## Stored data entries
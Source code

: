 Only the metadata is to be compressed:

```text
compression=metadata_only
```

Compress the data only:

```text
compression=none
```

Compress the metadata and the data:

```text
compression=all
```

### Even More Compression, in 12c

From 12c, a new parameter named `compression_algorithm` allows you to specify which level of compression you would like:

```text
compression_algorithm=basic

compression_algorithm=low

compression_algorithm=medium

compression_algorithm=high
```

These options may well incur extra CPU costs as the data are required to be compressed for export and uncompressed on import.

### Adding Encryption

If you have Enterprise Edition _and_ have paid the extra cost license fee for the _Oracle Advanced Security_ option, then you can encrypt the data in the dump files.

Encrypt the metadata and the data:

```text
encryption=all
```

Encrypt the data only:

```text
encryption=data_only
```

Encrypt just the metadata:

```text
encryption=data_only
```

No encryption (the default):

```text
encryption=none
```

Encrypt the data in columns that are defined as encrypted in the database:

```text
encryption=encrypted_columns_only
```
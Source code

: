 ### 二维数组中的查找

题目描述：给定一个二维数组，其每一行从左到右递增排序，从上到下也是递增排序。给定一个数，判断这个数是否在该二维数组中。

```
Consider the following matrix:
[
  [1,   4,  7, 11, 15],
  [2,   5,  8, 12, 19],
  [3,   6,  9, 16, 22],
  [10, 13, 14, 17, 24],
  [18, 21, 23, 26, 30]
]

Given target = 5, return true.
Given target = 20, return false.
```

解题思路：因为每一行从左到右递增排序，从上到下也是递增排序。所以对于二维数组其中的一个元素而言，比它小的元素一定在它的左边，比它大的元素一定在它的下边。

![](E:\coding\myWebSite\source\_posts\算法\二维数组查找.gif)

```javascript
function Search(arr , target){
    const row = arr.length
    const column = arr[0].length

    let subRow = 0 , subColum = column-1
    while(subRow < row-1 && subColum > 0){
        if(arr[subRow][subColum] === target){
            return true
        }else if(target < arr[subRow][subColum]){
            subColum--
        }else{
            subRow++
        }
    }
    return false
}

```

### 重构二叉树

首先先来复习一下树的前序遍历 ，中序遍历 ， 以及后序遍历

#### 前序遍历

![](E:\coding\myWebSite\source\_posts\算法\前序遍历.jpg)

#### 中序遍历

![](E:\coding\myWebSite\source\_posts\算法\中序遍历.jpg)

## THE PROBLEM
Which of the lines in the data contain the string "true"? Return each one.

## EXERCISE OUTPUT
Given target = 5, return true.
            return true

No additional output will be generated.